Reading through I never once was lost


I have a kudo for Alison McKenzie and all the fine folks of Customer Service. I sent an email regarding my copy of Gods & Magic. A block of pages came unbound from the binding (pages 51-62). I asked if there were any other problems of this type and if they had any suggestions for repairing the book. Alison answered back with the shipment of a replacement copy. While I was not expecting this I do appreciate it. To me this is just another example of Paizo's commitment to their customer base. Thank you Alison and all the folks in Customer Service.

Just my 2 cp.


I was making fun of our priest of Cayden Cailean last night, thanks to a minor typo on the inside cover. We're running in RotRL, and had just saved a potential victim of the Skinsaw Men. He cast knock on the shackles holding the prisoner as the rogue was busy searching for keys on the leader. She chided him about wasting a spell, he called it necessary as his god is a god of freedom. At that point I had to correct the player, telling him he needed to let the rogue do her job and start hanging out with our druid more, as the listing on the inside cover clearly states he is the god of "treedom, wine," and "bravery."
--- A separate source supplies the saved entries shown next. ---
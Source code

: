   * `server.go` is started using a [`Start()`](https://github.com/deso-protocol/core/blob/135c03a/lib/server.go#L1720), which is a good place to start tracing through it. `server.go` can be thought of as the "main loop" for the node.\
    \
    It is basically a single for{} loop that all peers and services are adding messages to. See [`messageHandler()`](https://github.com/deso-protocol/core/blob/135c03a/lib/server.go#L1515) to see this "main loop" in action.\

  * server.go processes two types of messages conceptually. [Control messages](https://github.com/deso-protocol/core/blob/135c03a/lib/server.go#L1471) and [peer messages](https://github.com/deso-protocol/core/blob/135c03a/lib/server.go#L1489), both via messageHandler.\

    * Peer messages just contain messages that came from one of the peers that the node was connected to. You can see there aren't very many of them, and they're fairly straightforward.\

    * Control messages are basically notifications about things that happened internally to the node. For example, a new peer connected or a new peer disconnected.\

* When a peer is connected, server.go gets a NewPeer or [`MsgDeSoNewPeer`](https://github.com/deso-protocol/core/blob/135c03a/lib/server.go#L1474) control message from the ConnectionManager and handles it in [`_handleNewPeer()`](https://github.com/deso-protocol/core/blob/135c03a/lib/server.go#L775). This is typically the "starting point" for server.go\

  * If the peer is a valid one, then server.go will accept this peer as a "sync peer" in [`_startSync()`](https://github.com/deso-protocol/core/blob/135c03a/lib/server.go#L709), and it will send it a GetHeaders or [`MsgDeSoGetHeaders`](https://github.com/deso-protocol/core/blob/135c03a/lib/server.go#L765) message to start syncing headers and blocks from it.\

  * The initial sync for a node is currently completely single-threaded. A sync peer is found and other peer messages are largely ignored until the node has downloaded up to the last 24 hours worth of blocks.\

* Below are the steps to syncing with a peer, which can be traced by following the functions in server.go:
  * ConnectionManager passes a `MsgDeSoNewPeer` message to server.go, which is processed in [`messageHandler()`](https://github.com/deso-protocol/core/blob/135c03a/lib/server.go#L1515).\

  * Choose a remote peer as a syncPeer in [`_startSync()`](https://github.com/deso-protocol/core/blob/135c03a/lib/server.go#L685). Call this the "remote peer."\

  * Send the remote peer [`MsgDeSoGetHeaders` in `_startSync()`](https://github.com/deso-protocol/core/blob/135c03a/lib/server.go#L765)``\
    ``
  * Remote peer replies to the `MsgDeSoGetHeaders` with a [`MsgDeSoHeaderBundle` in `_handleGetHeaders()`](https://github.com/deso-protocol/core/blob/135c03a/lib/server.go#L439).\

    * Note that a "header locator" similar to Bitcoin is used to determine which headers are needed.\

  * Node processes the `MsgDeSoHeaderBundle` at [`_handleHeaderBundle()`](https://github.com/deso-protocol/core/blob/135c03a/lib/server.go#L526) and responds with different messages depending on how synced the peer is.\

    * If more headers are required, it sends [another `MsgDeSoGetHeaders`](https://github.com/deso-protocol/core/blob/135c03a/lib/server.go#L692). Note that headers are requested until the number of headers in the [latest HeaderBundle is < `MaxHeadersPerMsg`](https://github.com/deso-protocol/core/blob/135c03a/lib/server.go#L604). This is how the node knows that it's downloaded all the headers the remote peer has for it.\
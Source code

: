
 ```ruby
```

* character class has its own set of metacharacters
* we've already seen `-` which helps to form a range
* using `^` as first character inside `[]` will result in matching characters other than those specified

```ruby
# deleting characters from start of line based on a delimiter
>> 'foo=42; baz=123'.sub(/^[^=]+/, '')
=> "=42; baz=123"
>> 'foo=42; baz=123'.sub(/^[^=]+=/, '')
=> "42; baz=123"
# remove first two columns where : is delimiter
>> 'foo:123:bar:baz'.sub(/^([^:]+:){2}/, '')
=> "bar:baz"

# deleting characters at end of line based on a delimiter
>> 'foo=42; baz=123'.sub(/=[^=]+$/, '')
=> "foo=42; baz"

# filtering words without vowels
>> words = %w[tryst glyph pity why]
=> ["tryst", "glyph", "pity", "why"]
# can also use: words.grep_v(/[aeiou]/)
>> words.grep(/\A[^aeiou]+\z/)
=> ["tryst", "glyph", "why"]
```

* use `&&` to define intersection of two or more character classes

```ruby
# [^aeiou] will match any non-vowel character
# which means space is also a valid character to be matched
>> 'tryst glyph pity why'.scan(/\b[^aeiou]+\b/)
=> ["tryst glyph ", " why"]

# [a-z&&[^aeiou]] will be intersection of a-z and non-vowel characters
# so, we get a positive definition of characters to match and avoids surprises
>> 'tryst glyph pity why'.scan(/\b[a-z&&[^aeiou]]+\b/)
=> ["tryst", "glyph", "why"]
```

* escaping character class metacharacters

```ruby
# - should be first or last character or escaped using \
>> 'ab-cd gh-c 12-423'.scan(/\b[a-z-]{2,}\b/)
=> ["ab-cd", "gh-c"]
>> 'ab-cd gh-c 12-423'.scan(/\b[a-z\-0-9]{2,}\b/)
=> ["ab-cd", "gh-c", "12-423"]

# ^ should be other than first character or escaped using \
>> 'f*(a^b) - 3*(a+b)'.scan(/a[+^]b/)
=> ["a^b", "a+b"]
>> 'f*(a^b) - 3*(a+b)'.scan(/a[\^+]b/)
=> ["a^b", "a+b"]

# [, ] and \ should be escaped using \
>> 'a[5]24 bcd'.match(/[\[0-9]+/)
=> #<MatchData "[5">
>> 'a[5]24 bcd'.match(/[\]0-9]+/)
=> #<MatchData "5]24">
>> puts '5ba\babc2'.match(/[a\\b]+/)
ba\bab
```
We've certainly got an interesting theological dynamic in our group--clerics of Gorum and Cayden Cailean, a druid, and my paladin of Erastil. Fun, fun, fun.

Shadow Lodge

I'm looking at picking up some old books ... but have the PF Campaign Setting. How much of this is now covered in the CS?

Thanks!

Dark Archive

Gully13 wrote:

I"m looking at picking up some old books ... but have the PF Campaign Setting. How much of this is now covered in the CS?

Thanks!

Well in the PFCS each god has roughly half a page about them. In this book each god has 2 full pages about them or 4 times as much information. Plus this books talks about minor gods not in the PFCS.